He read his mail. She drank her coffee. The half hour of domesticity amused her. Here she sat in a duke’s home, acting like a lady, pretending the man at the table did not hold her fate in his hands.

She watched him calmly execute his morning routine. If the man were not a duke, not a peer, not a gentleman bound by honor, not a devil of a seducer who had known many women far more delectable than she, maybe, just maybe, she could sway him to let her run away. Only he was all those things and her own skills at seduction were no match for the principles that would decide her fate.

She was not sure she would want to win that challenge if she made it. She did not want him to be other than he was.

He set aside the letters. “I have devised a plan.”

“I am afraid to ask what it is.”

He looked at her kindly, and there was resolve in his eyes. “Today you will show me where this go-between Pritchard fellow lives. I will speak with him. He will tell me where that buckle went.”

“What if he refuses?” He overestimated the influence of dukes on criminals.

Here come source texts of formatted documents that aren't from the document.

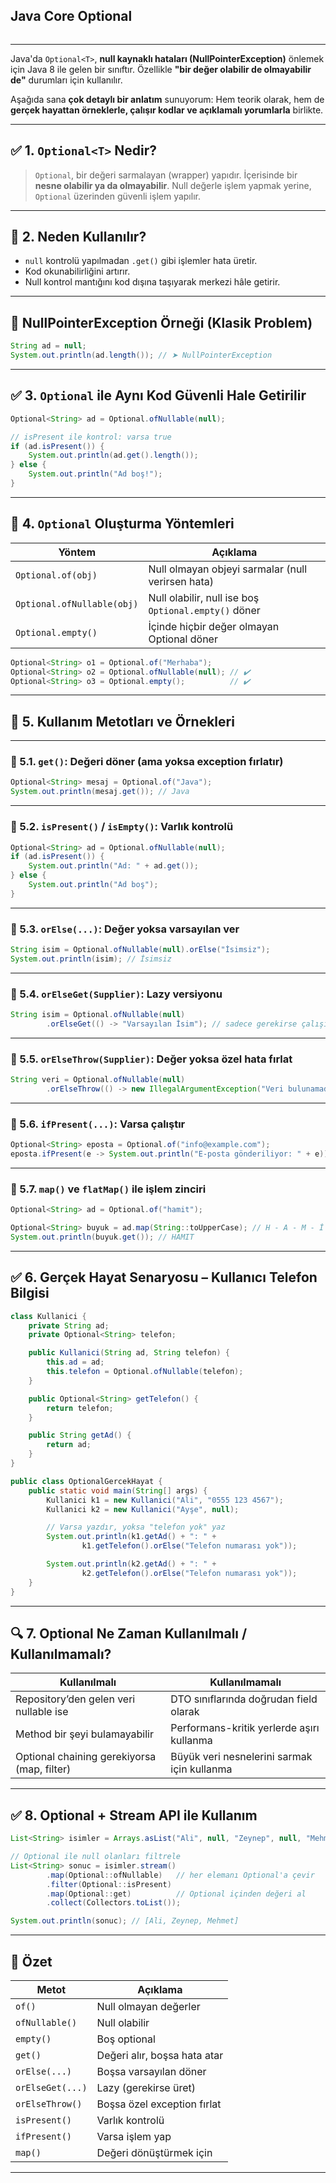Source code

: ## Java Core Optional
```sh 

```
---


Java'da `Optional<T>`, **null kaynaklı hataları (NullPointerException)** önlemek için Java 8 ile gelen bir sınıftır. Özellikle **"bir değer olabilir de olmayabilir de"** durumları için kullanılır.

Aşağıda sana **çok detaylı bir anlatım** sunuyorum:
Hem teorik olarak, hem de **gerçek hayattan örneklerle, çalışır kodlar ve açıklamalı yorumlarla** birlikte.

---

## ✅ 1. `Optional<T>` Nedir?

> `Optional`, bir değeri sarmalayan (wrapper) yapıdır. İçerisinde bir **nesne olabilir ya da olmayabilir**.
> Null değerle işlem yapmak yerine, `Optional` üzerinden güvenli işlem yapılır.

---

## 📌 2. Neden Kullanılır?

* `null` kontrolü yapılmadan `.get()` gibi işlemler hata üretir.
* Kod okunabilirliğini artırır.
* Null kontrol mantığını kod dışına taşıyarak merkezi hâle getirir.

---

## 🛑 NullPointerException Örneği (Klasik Problem)

```java
String ad = null;
System.out.println(ad.length()); // ➤ NullPointerException
```

---

## ✅ 3. `Optional` ile Aynı Kod Güvenli Hale Getirilir

```java
Optional<String> ad = Optional.ofNullable(null);

// isPresent ile kontrol: varsa true
if (ad.isPresent()) {
    System.out.println(ad.get().length());
} else {
    System.out.println("Ad boş!");
}
```

---

## 🧱 4. `Optional` Oluşturma Yöntemleri

| Yöntem                     | Açıklama                                             |
| -------------------------- | ---------------------------------------------------- |
| `Optional.of(obj)`         | Null olmayan objeyi sarmalar (null verirsen hata)    |
| `Optional.ofNullable(obj)` | Null olabilir, null ise boş `Optional.empty()` döner |
| `Optional.empty()`         | İçinde hiçbir değer olmayan Optional döner           |

```java
Optional<String> o1 = Optional.of("Merhaba");
Optional<String> o2 = Optional.ofNullable(null); // ✔️
Optional<String> o3 = Optional.empty();          // ✔️
```

---

## 🧠 5. Kullanım Metotları ve Örnekleri

---

### 🔹 5.1. `get()`: Değeri döner (ama yoksa exception fırlatır)

```java
Optional<String> mesaj = Optional.of("Java");
System.out.println(mesaj.get()); // Java
```

---

### 🔹 5.2. `isPresent()` / `isEmpty()`: Varlık kontrolü

```java
Optional<String> ad = Optional.ofNullable(null);
if (ad.isPresent()) {
    System.out.println("Ad: " + ad.get());
} else {
    System.out.println("Ad boş");
}
```

---

### 🔹 5.3. `orElse(...)`: Değer yoksa varsayılan ver

```java
String isim = Optional.ofNullable(null).orElse("İsimsiz");
System.out.println(isim); // İsimsiz
```

---

### 🔹 5.4. `orElseGet(Supplier)`: Lazy versiyonu

```java
String isim = Optional.ofNullable(null)
        .orElseGet(() -> "Varsayılan İsim"); // sadece gerekirse çalışır
```

---

### 🔹 5.5. `orElseThrow(Supplier)`: Değer yoksa özel hata fırlat

```java
String veri = Optional.ofNullable(null)
        .orElseThrow(() -> new IllegalArgumentException("Veri bulunamadı!"));
```

---

### 🔹 5.6. `ifPresent(...)`: Varsa çalıştır

```java
Optional<String> eposta = Optional.of("info@example.com");
eposta.ifPresent(e -> System.out.println("E-posta gönderiliyor: " + e));
```

---

### 🔹 5.7. `map()` ve `flatMap()` ile işlem zinciri

```java
Optional<String> ad = Optional.of("hamit");

Optional<String> buyuk = ad.map(String::toUpperCase); // H - A - M - İ - T
System.out.println(buyuk.get()); // HAMIT
```

---

## ✅ 6. Gerçek Hayat Senaryosu – Kullanıcı Telefon Bilgisi

```java
class Kullanici {
    private String ad;
    private Optional<String> telefon;

    public Kullanici(String ad, String telefon) {
        this.ad = ad;
        this.telefon = Optional.ofNullable(telefon);
    }

    public Optional<String> getTelefon() {
        return telefon;
    }

    public String getAd() {
        return ad;
    }
}

public class OptionalGercekHayat {
    public static void main(String[] args) {
        Kullanici k1 = new Kullanici("Ali", "0555 123 4567");
        Kullanici k2 = new Kullanici("Ayşe", null);

        // Varsa yazdır, yoksa "telefon yok" yaz
        System.out.println(k1.getAd() + ": " +
                k1.getTelefon().orElse("Telefon numarası yok"));

        System.out.println(k2.getAd() + ": " +
                k2.getTelefon().orElse("Telefon numarası yok"));
    }
}
```

---

## 🔍 7. Optional Ne Zaman Kullanılmalı / Kullanılmamalı?

| Kullanılmalı                                | Kullanılmamalı                              |
| ------------------------------------------- | ------------------------------------------- |
| Repository’den gelen veri nullable ise      | DTO sınıflarında doğrudan field olarak      |
| Method bir şeyi bulamayabilir               | Performans-kritik yerlerde aşırı kullanma   |
| Optional chaining gerekiyorsa (map, filter) | Büyük veri nesnelerini sarmak için kullanma |

---

## ✅ 8. Optional + Stream API ile Kullanım

```java
List<String> isimler = Arrays.asList("Ali", null, "Zeynep", null, "Mehmet");

// Optional ile null olanları filtrele
List<String> sonuc = isimler.stream()
        .map(Optional::ofNullable)   // her elemanı Optional'a çevir
        .filter(Optional::isPresent)
        .map(Optional::get)          // Optional içinden değeri al
        .collect(Collectors.toList());

System.out.println(sonuc); // [Ali, Zeynep, Mehmet]
```

---

## 🎯 Özet

| Metot            | Açıklama                     |
| ---------------- | ---------------------------- |
| `of()`           | Null olmayan değerler        |
| `ofNullable()`   | Null olabilir                |
| `empty()`        | Boş optional                 |
| `get()`          | Değeri alır, boşsa hata atar |
| `orElse(...)`    | Boşsa varsayılan döner       |
| `orElseGet(...)` | Lazy (gerekirse üret)        |
| `orElseThrow()`  | Boşsa özel exception fırlat  |
| `isPresent()`    | Varlık kontrolü              |
| `ifPresent()`    | Varsa işlem yap              |
| `map()`          | Değeri dönüştürmek için      |

---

In this one small part of life, she was the expert and he was fairly green, she suspected.

“I will reason with him.”

“He may not be reasonable.”

“Then I will persuade him another way. I will pay him.”

“That might work,” she conceded.

“If it doesn’t, I will leave it to Vincent and Michael.”

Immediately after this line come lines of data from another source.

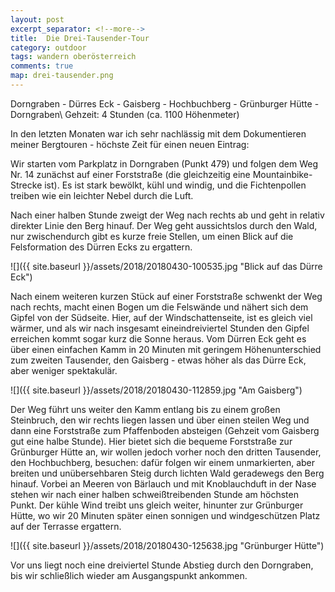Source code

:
 ```yaml
---
layout: post
excerpt_separator: <!--more-->
title:  Die Drei-Tausender-Tour
category: outdoor
tags: wandern oberösterreich
comments: true
map: drei-tausender.png
---
```

Dorngraben - Dürres Eck - Gaisberg - Hochbuchberg - Grünburger Hütte - Dorngraben\\
Gehzeit: 4 Stunden (ca. 1100 Höhenmeter)

<!--more-->

In den letzten Monaten war ich sehr nachlässig mit dem Dokumentieren meiner Bergtouren - höchste Zeit für einen neuen Eintrag:

Wir starten vom Parkplatz in Dorngraben (Punkt 479) und folgen dem Weg Nr. 14 zunächst auf einer Forststraße (die gleichzeitig eine Mountainbike-Strecke ist). Es ist stark bewölkt, kühl und windig, und die Fichtenpollen treiben wie ein leichter Nebel durch die Luft.

Nach einer halben Stunde zweigt der Weg nach rechts ab und geht in relativ direkter Linie den Berg hinauf. Der Weg geht aussichtslos durch den Wald, nur zwischendurch gibt es kurze freie Stellen, um einen Blick auf die Felsformation des Dürren Ecks zu ergattern.
 
![]({{ site.baseurl }}/assets/2018/20180430-100535.jpg "Blick auf das Dürre Eck")

Nach einem weiteren kurzen Stück auf einer Forststraße schwenkt der Weg nach rechts, macht einen Bogen um die Felswände und nähert sich dem Gipfel von der Südseite. Hier, auf der Windschattenseite, ist es gleich viel wärmer, und als wir nach insgesamt eineindreiviertel Stunden den Gipfel erreichen kommt sogar kurz die Sonne heraus.
Vom Dürren Eck geht es über einen einfachen Kamm in 20 Minuten mit geringem Höhenunterschied zum zweiten Tausender, den Gaisberg - etwas höher als das Dürre Eck, aber weniger spektakulär.

![]({{ site.baseurl }}/assets/2018/20180430-112859.jpg "Am Gaisberg")

Der Weg führt uns weiter den Kamm entlang bis zu einem großen Steinbruch, den wir rechts liegen lassen und über einen steilen Weg und dann eine Forststraße zum Pfaffenboden absteigen (Gehzeit vom Gaisberg gut eine halbe Stunde). Hier bietet sich die bequeme Forststraße zur Grünburger Hütte an, wir wollen jedoch vorher noch den dritten Tausender, den Hochbuchberg, besuchen: dafür folgen wir einem unmarkierten, aber breiten und unübersehbaren Steig durch lichten Wald geradewegs den Berg hinauf. Vorbei an Meeren von Bärlauch und mit Knoblauchduft in der Nase stehen wir nach einer halben schweißtreibenden Stunde am höchsten Punkt. Der kühle Wind treibt uns gleich weiter, hinunter zur Grünburger Hütte, wo wir 20 Minuten später einen sonnigen und windgeschützen Platz auf der Terrasse ergattern.

![]({{ site.baseurl }}/assets/2018/20180430-125638.jpg "Grünburger Hütte")

Vor uns liegt noch eine dreiviertel Stunde Abstieg durch den Dorngraben, bis wir schließlich wieder am Ausgangspunkt ankommen.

“Ah. Now that persuasion may well be successful.”

“I trust it will not come to that.”

“I will not object if it did. I have suffered much due to this scheme.”

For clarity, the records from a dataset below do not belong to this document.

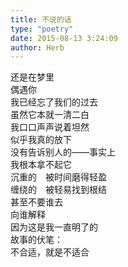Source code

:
 ```yaml
---  
title: 不说的话  
type: "poetry"  
date: 2015-08-13 3:24:09  
author: Herb  
---  
```

还是在梦里  
偶遇你  
我已经忘了我们的过去  
虽然它本就一清二白  
我口口声声说着坦然  
似乎我真的放下  
没有告诉别人的——事实上  
我根本拿不起它  
沉重的　被时间磨得轻盈  
缠绕的　被轻易找到根结  
甚至不要谁去  
向谁解释  
因为这是我一直明了的  
故事的伏笔：  
不合适，就是不适合  

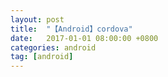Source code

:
 ```yaml
---
layout: post
title:  "【Android】cordova"
date:   2017-01-01 08:00:00 +0800
categories: android
tag: [android]
---
```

He stood. “Then let us go at once and be done with it.”

* * *

Langford paced the wooden floors of the simple chamber. Amanda stood in its center, so disappointed she could barely feel her own body.

“It appears thoroughly unoccupied,” he said. “Are you sure this is the right place?”

“I watched him enter this building. I was told he let the attic room.”

Langford ran his finger through the thick dust on the one table. “I suppose he might have left yesterday.”

His tentative words drew her attention on him fully. A new seriousness had claimed him. His posture, his expression, the way he looked everywhere but at her—a subtle formality tinged all of him.

Perhaps he thought she had lied. Perhaps he wondered if all of it had been a story to divert him from the real truth. She was a criminal, after all. Why wouldn’t she lie if it served her purpose?

He looked at her and the distance fell away as if his mind rejected whatever it pondered. “So, we missed him,” he said. “That makes matters more complicated, but all is not lost.”

“How will we find him now?”

“The buckle is on its way. Your mother will remain safe. But he will send another demand. When he does, we can use it to find her and this blackmailer and the stolen items.”

She sank onto the old wooden chair near the table. “What if there isn’t another demand?”

“There will be,” he said grimly. “There is one more item that goes with the two he wanted. He will want it too.”

“And I will steal it?”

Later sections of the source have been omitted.